▸ **WHAT IS BEING ASKED**
Copies of all lines that contain "incorporated" are needed; take them from the data below.

▸ **SUPPLIED INFORMATION**
Start of Block

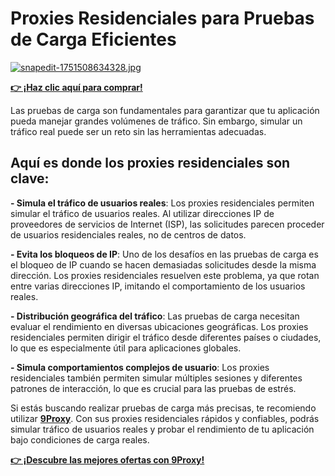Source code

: # Proxies Residenciales para Pruebas de Carga Eficientes

[![snapedit-1751508634328.jpg](https://i.postimg.cc/kGJTzB7c/snapedit-1751508634328.jpg)](https://postimg.cc/phSQnVhh)

**[👉 ¡Haz clic aquí para comprar!](https://the9proxy.short.gy/github-pricing-sophie89)**

Las pruebas de carga son fundamentales para garantizar que tu aplicación pueda manejar grandes volúmenes de tráfico. Sin embargo, simular un tráfico real puede ser un reto sin las herramientas adecuadas. 

## Aquí es donde los proxies residenciales son clave:
**- Simula el tráfico de usuarios reales**: Los proxies residenciales permiten simular el tráfico de usuarios reales. Al utilizar direcciones IP de proveedores de servicios de Internet (ISP), las solicitudes parecen proceder de usuarios residenciales reales, no de centros de datos.

**- Evita los bloqueos de IP**: Uno de los desafíos en las pruebas de carga es el bloqueo de IP cuando se hacen demasiadas solicitudes desde la misma dirección. Los proxies residenciales resuelven este problema, ya que rotan entre varias direcciones IP, imitando el comportamiento de los usuarios reales.

**- Distribución geográfica del tráfico**: Las pruebas de carga necesitan evaluar el rendimiento en diversas ubicaciones geográficas. Los proxies residenciales permiten dirigir el tráfico desde diferentes países o ciudades, lo que es especialmente útil para aplicaciones globales.

**- Simula comportamientos complejos de usuario**: Los proxies residenciales también permiten simular múltiples sesiones y diferentes patrones de interacción, lo que es crucial para las pruebas de estrés.

Si estás buscando realizar pruebas de carga más precisas, te recomiendo utilizar **[9Proxy](https://the9proxy.short.gy/github-homepage-sophie89)**. Con sus proxies residenciales rápidos y confiables, podrás simular tráfico de usuarios reales y probar el rendimiento de tu aplicación bajo condiciones de carga reales.

**[👉 ¡Descubre las mejores ofertas con 9Proxy!](https://the9proxy.short.gy/github-pricing-sophie89)**
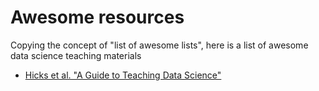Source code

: # Awesome resources

Copying the concept of "list of awesome lists", here is a list of awesome data science teaching materials

- [Hicks et al. "A Guide to Teaching Data Science"](https://arxiv.org/abs/1612.07140)
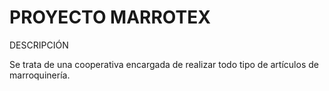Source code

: # PROYECTO MARROTEX

DESCRIPCIÓN

Se trata de una cooperativa encargada de realizar todo tipo de artículos de marroquinería.



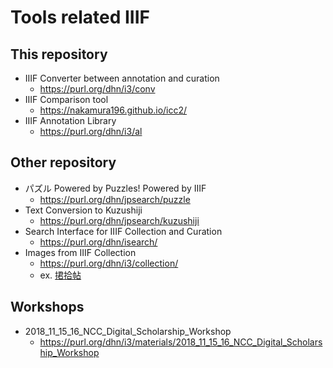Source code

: # Tools related IIIF

## This repository
* IIIF Converter between annotation and curation
  * https://purl.org/dhn/i3/conv
* IIIF Comparison tool
  * https://nakamura196.github.io/icc2/
* IIIF Annotation Library
  * https://purl.org/dhn/i3/al
  
## Other repository
* パズル Powered by Puzzles! Powered by IIIF
  * https://purl.org/dhn/jpsearch/puzzle
* Text Conversion to Kuzushiji
  * https://purl.org/dhn/jpsearch/kuzushiji
* Search Interface for IIIF Collection and Curation
  * https://purl.org/dhn/isearch/
* Images from IIIF Collection
  * https://purl.org/dhn/i3/collection/
  * ex. [捃拾帖](https://purl.org/dhn/i3/collection/#/?u=https://archdataset.dl.itc.u-tokyo.ac.jp/collections/tanaka/image/collection.json&random=true)
  
## Workshops
* 2018_11_15_16_NCC_Digital_Scholarship_Workshop
  * https://purl.org/dhn/i3/materials/2018_11_15_16_NCC_Digital_Scholarship_Workshop
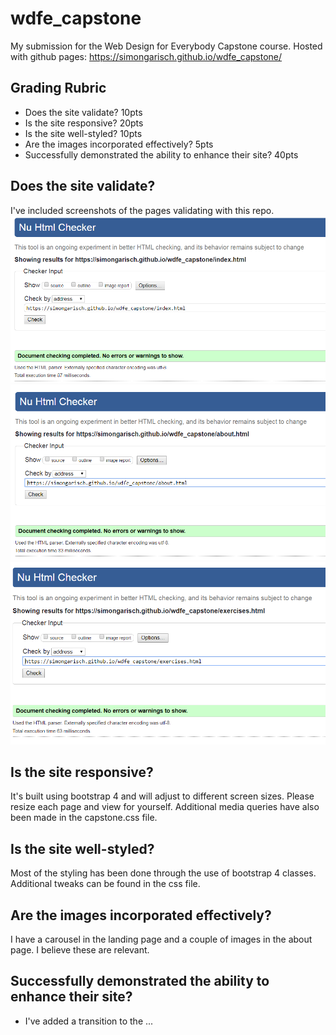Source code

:# wdfe_capstone
My submission for the Web Design for Everybody Capstone course.
Hosted with github pages: https://simongarisch.github.io/wdfe_capstone/

## Grading Rubric
-  Does the site validate? 10pts
-  Is the site responsive? 20pts
-  Is the site well-styled? 10pts
-  Are the images incorporated effectively? 5pts
-  Successfully demonstrated the ability to enhance their site? 40pts

## Does the site validate?
I've included screenshots of the pages validating with this repo.
![index validation](https://github.com/simongarisch/wdfe_capstone/blob/master/index.html%20validates.png)
![about validation](https://github.com/simongarisch/wdfe_capstone/blob/master/about.html%20validates.png)
![exercises validation](https://github.com/simongarisch/wdfe_capstone/blob/master/exercises.html%20validates.png)

## Is the site responsive?
It's built using bootstrap 4 and will adjust to different screen sizes. Please resize each page and view for yourself.
Additional media queries have also been made in the capstone.css file.

## Is the site well-styled?
Most of the styling has been done through the use of bootstrap 4 classes. Additional tweaks can be found in the css file.

## Are the images incorporated effectively?
I have a carousel in the landing page and a couple of images in the about page. I believe these are relevant.

## Successfully demonstrated the ability to enhance their site?
- I've added a transition to the ...
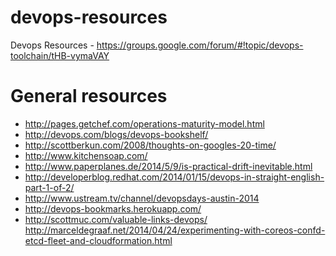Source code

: devops-resources
================

Devops Resources - https://groups.google.com/forum/#!topic/devops-toolchain/tHB-vymaVAY

General resources
================

* http://pages.getchef.com/operations-maturity-model.html
* http://devops.com/blogs/devops-bookshelf/
* http://scottberkun.com/2008/thoughts-on-googles-20-time/
* http://www.kitchensoap.com/
* http://www.paperplanes.de/2014/5/9/is-practical-drift-inevitable.html
* http://developerblog.redhat.com/2014/01/15/devops-in-straight-english-part-1-of-2/
* http://www.ustream.tv/channel/devopsdays-austin-2014
* http://devops-bookmarks.herokuapp.com/
* http://scottmuc.com/valuable-links-devops/
http://marceldegraaf.net/2014/04/24/experimenting-with-coreos-confd-etcd-fleet-and-cloudformation.html
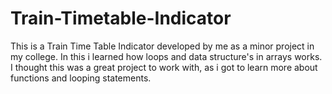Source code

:# Train-Timetable-Indicator
This is a Train Time Table Indicator developed by me as a minor project in my college. In this i learned how loops and data structure's  in arrays works. I thought this was a great project to work with, as i got to learn more about functions and looping statements.
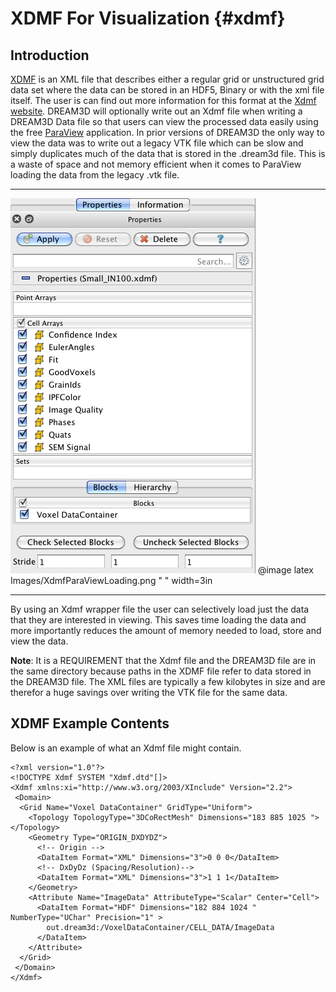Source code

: XDMF For Visualization {#xdmf}
========

## Introduction ##
[XDMF](http://www.xdmf.org) is an XML file that describes either a regular grid or unstructured grid data set where the data can be stored in an HDF5, Binary or with the xml file itself. The user is can find out more information for this format at the [Xdmf website](http://www.xdmf.org). DREAM3D will optionally write out an Xdmf file when writing a DREAM3D Data file so that users can view the processed data easily using the free [ParaView](http://www.paraview.org) application. In prior versions of DREAM3D the only way to view the data was to write out a legacy VTK file which can be slow and simply duplicates much of the data that is stored in the .dream3d file. This is a waste of space and not memory efficient when it comes to ParaView loading the data from the legacy .vtk file.

-------

![Opening an Xdmf File in ParaView](Images/XdmfParaViewLoading.png)
@image latex Images/XdmfParaViewLoading.png " " width=3in

--------

By using an Xdmf wrapper file the user can selectively load just the data that they are interested in viewing. This saves time loading the data and more importantly reduces the amount of memory needed to load, store and view the data.

**Note**: It is a REQUIREMENT that the Xdmf file and the DREAM3D file are in the same directory because paths in the XDMF file refer to data stored in the DREAM3D file. The XML files are typically a few kilobytes in size and are therefor a huge savings over writing the VTK file for the same data.

## XDMF Example Contents ##
Below is an example of what an Xdmf file might contain.

    <?xml version="1.0"?>
    <!DOCTYPE Xdmf SYSTEM "Xdmf.dtd"[]>
    <Xdmf xmlns:xi="http://www.w3.org/2003/XInclude" Version="2.2">
     <Domain>
      <Grid Name="Voxel DataContainer" GridType="Uniform">
        <Topology TopologyType="3DCoRectMesh" Dimensions="183 885 1025 "></Topology>
        <Geometry Type="ORIGIN_DXDYDZ">
          <!-- Origin -->
          <DataItem Format="XML" Dimensions="3">0 0 0</DataItem>
          <!-- DxDyDz (Spacing/Resolution)-->
          <DataItem Format="XML" Dimensions="3">1 1 1</DataItem>
        </Geometry>
        <Attribute Name="ImageData" AttributeType="Scalar" Center="Cell">
          <DataItem Format="HDF" Dimensions="182 884 1024 " NumberType="UChar" Precision="1" >
            out.dream3d:/VoxelDataContainer/CELL_DATA/ImageData
          </DataItem>
        </Attribute>
      </Grid>    
     </Domain>
    </Xdmf>
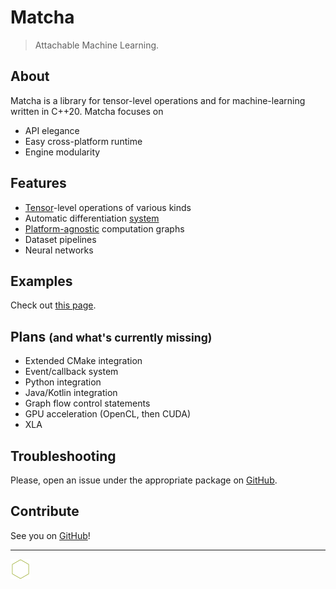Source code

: # Matcha

> Attachable Machine Learning.


## About

Matcha is a library for tensor-level operations and for 
machine-learning written in C++20. Matcha focuses on
- API elegance
- Easy cross-platform runtime
- Engine modularity


## Features

- [Tensor](tensor/)-level operations of various kinds
- Automatic differentiation [system](autograd)
- [Platform-agnostic](flow/save-load) computation graphs
- Dataset pipelines
- Neural networks


## Examples

Check out [this page](examples.md).


## Plans <small>(and what's currently missing)</small>

- Extended CMake integration
- Event/callback system
- Python integration
- Java/Kotlin integration
- Graph flow control statements
- GPU acceleration (OpenCL, then CUDA)
- XLA


## Troubleshooting

Please, open an issue under the appropriate package on [GitHub](https://github.com/matcha-ai).


## Contribute

See you on [GitHub](https://github.com/matcha-ai/)!

---

![logo](media/img/matcha32-border-only.png)
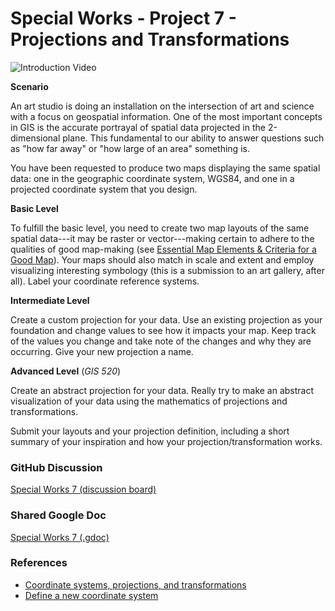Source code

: # Special Works - Project 7 - Projections and Transformations
![Introduction Video](# "Introduction Video")

**Scenario**

An art studio is doing an installation on the intersection of art and science with a focus on geospatial information.
One of the most important concepts in GIS is the accurate portrayal of spatial data projected in the 2-dimensional plane.
This fundamental to our ability to answer questions such as "how far away" or "how large of an area" something is.

You have been requested to produce two maps displaying the same spatial data: one in the geographic coordinate system, WGS84, and one in a projected coordinate system that you design.

**Basic Level**

To fulfill the basic level, you need to create two map layouts of the same spatial data---it may be raster or vector---making certain to adhere to the qualities of good map-making (see [Essential Map Elements & Criteria for a Good Map](https://docs.google.com/document/d/1YJLVqjymizmohNtvntoBoNYwtsQHTdRnM3MIFeJNQwE/edit?usp=sharing)).
Your maps should also match in scale and extent and employ visualizing interesting symbology (this is a submission to an art gallery, after all).
Label your coordinate reference systems.

**Intermediate Level**

Create a custom projection for your data.
Use an existing projection as your foundation and change values to see how it impacts your map.
Keep track of the values you change and take note of the changes and why they are occurring.
Give your new projection a name.

**Advanced Level** (_GIS 520_)

Create an abstract projection for your data.
Really try to make an abstract visualization of your data using the mathematics of projections and transformations.

Submit your layouts and your projection definition, including a short summary of your inspiration and how your projection/transformation works.

### GitHub Discussion 
[Special Works 7 (discussion board)](https://github.com/cga-wm/advgis-delta/discussions/14)

### Shared Google Doc
[Special Works 7 (.gdoc)](https://docs.google.com/document/d/1t6l6EW84UZCgIgpGp3kewSTX2GNOcoQ3jNuQdcM4Jk8/edit?usp=sharing)

### References 
- [Coordinate systems, projections, and transformations](https://pro.arcgis.com/en/pro-app/latest/help/mapping/properties/coordinate-systems-and-projections.htm)
- [Define a new coordinate system](https://pro.arcgis.com/en/pro-app/latest/help/mapping/properties/define-a-new-coordinate-system.htm)
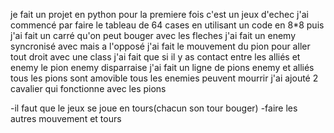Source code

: je fait un projet en python pour la premiere fois c'est un jeux d'echec
j'ai commencé par faire le tableau de 64 cases en utilisant un code en 8*8
puis j'ai fait un carré qu'on peut bouger avec les fleches
j'ai fait un enemy syncronisé avec mais a l'opposé
j'ai fait le mouvement du pion pour aller tout droit avec une class
j'ai fait que si il y as contact entre les alliés et enemy le pion enemy disparraise
j'ai fait un ligne de pions enemy et alliés
tous les pions sont amovible
tous les enemies peuvent mourrir
j'ai ajouté 2 cavalier qui fonctionne avec les pions

-il faut que le jeux se joue en tours(chacun son tour bouger) 
-faire les autres mouvement et tours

End of Block

▸ **FINISHED TASK**
-  Are the images incorporated effectively? 5pts
## Are the images incorporated effectively?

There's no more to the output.